So, according to this form of meditation, you may study, think, and deliberate on
1. lustful desires (kāmacchanda)
2. ill-will, hatred or anger (vyāpāda)
3. torpor and languor (thīna-middha)
4. restlessness and worry (uddhacca-kukkucca),
5. sceptical doubts (vicikicchā)
These five are considered as hindrances to any kind of clear understanding, as a matter of fact, to any kind of progress. When one is over-powered by them and when one does not know how to get rid of them, then one cannot understand right and wrong, or good and bad.
One may also ‘meditate’ on the Seven Factors of Enlightenment (Bojjhaṅga).
They are:
1. Mindfulness (sati), i.e., to be aware and mindful in all activities and movements both physical and mental, as we discussed above.
2. Investigation and research into the various problems of doctrine (dhamma-vicaya). Included here are all our religious, ethical and philosophical studies, reading, researches, discussions, conversation, even attending lectures relating to such doctrinal subjects.
3. Energy (viriya), to work with determination till the end.
4. Joy (pīti), the quality quite contrary to the pessimistic, gloomy or melancholic attitude of mind.
5. Relaxation (passaddhi) of both body and mind. One should not be stiff physically or mentally.
6. Concentration (samādhi), as discussed above.
7. Equanimity (upekkhā), i.e., to be able to face life in all its vicissitudes with calm of mind, tranquility, without disturbance.

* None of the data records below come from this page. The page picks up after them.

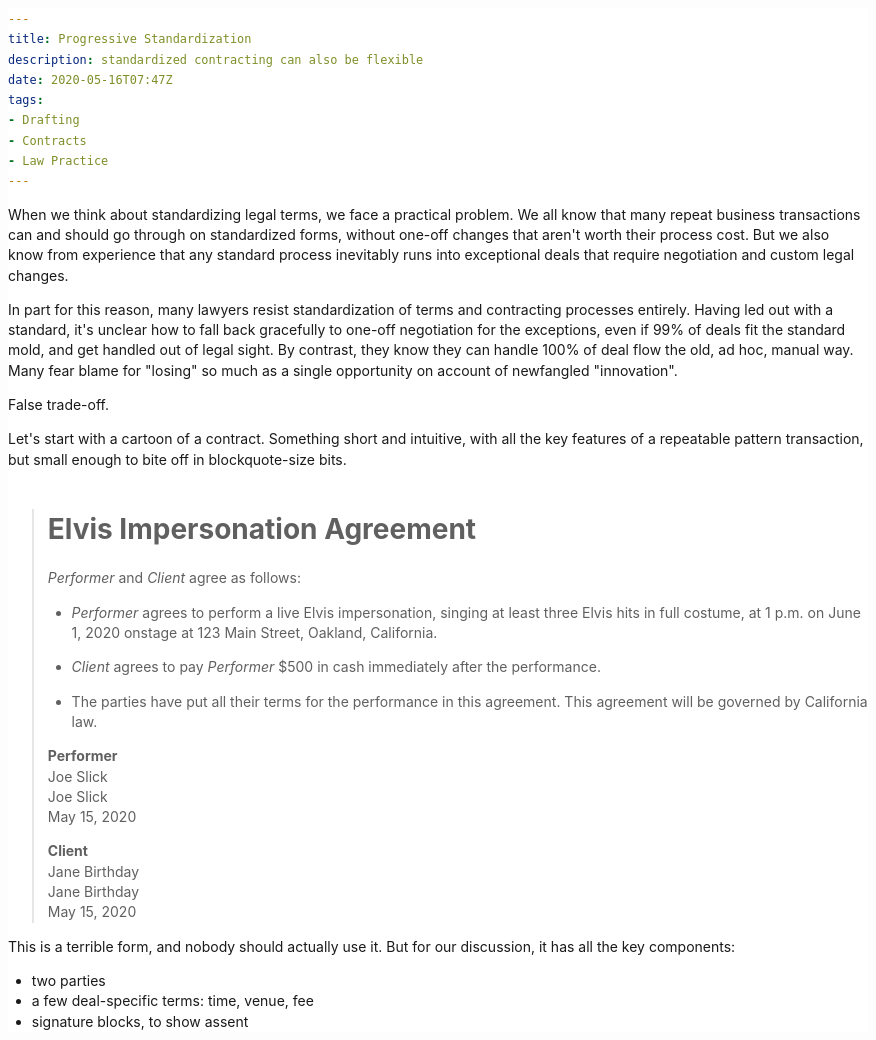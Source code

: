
 ```yaml
---
title: Progressive Standardization
description: standardized contracting can also be flexible
date: 2020-05-16T07:47Z
tags:
- Drafting
- Contracts
- Law Practice
---
```


When we think about standardizing legal terms, we face a practical problem.  We all know that many repeat business transactions can and should go through on standardized forms, without one-off changes that aren't worth their process cost.  But we also know from experience that any standard process inevitably runs into exceptional deals that require negotiation and custom legal changes.

In part for this reason, many lawyers resist standardization of terms and contracting processes entirely.  Having led out with a standard, it's unclear how to fall back gracefully to one-off negotiation for the exceptions, even if 99% of deals fit the standard mold, and get handled out of legal sight.  By contrast, they know they can handle 100% of deal flow the old, ad hoc, manual way.  Many fear blame for "losing" so much as a single opportunity on account of newfangled "innovation".

False trade-off.

Let's start with a cartoon of a contract.  Something short and intuitive, with all the key features of a repeatable pattern transaction, but small enough to bite off in blockquote-size bits.

> # Elvis Impersonation Agreement
>
> _Performer_ and _Client_ agree as follows:
>
> - _Performer_ agrees to perform a live Elvis impersonation, singing at least three Elvis hits in full costume, at 1 p.m. on June 1, 2020 onstage at 123 Main Street, Oakland, California.
>
> - _Client_ agrees to pay _Performer_ $500 in cash immediately after the performance.
>
> - The parties have put all their terms for the performance in this agreement.  This agreement will be governed by California law.
>
> **Performer**<br>
> <span class="conformedSignature">Joe Slick</span><br>
> Joe Slick<br>
> May 15, 2020
>
> **Client**<br>
> <span class="conformedSignature">Jane Birthday</span><br>
> Jane Birthday<br>
> May 15, 2020

This is a terrible form, and nobody should actually use it.  But for our discussion, it has all the key components:

- two parties
- a few deal-specific terms: time, venue, fee
- signature blocks, to show assent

To cultivate these qualities the most essential thing is a genuine wish, will, or inclination. Many other material and spiritual conditions conductive to the development of each quality are described in the texts.
One may also ‘meditate’ on such subjects as the Five Aggregates investigating the question ‘What is a being?’ or ‘What is it that is called I?’ or on the Four Noble Truths, as we discussed above. Study and investigation of those subjects constitute this fourth form of meditation, which leads to the realization of Ultimate Truth.
Apart from those we have discussed here, there are many other subjects of meditation, traditionally forty in number, among which mention should be made particularly of the four Sublime States: (Brahma-vihāra): (1) extending unlimited, universal love and good-will (mettā) to all living beings without any kind of discrimination, ‘just as a mother loves her only child’; (2) compassion (karuṇā) for all living beings who are suffering, in trouble and affliction; (3) sympathetic joy (muditā) in others’ success, welfare and happiness; and (4) equanimity (upekkhā) in all vicissitudes of life.
[160] A (Colombo, 1929), p. 276.
[161] The Yogāvacara’s Manual (Edited by T.W. Rhys Davids, London, 1896), a text on meditation written in Ceylon probably about the 18th century, shows how meditation at the time had generated into a ritual of reciting formulas, burning candles, etc.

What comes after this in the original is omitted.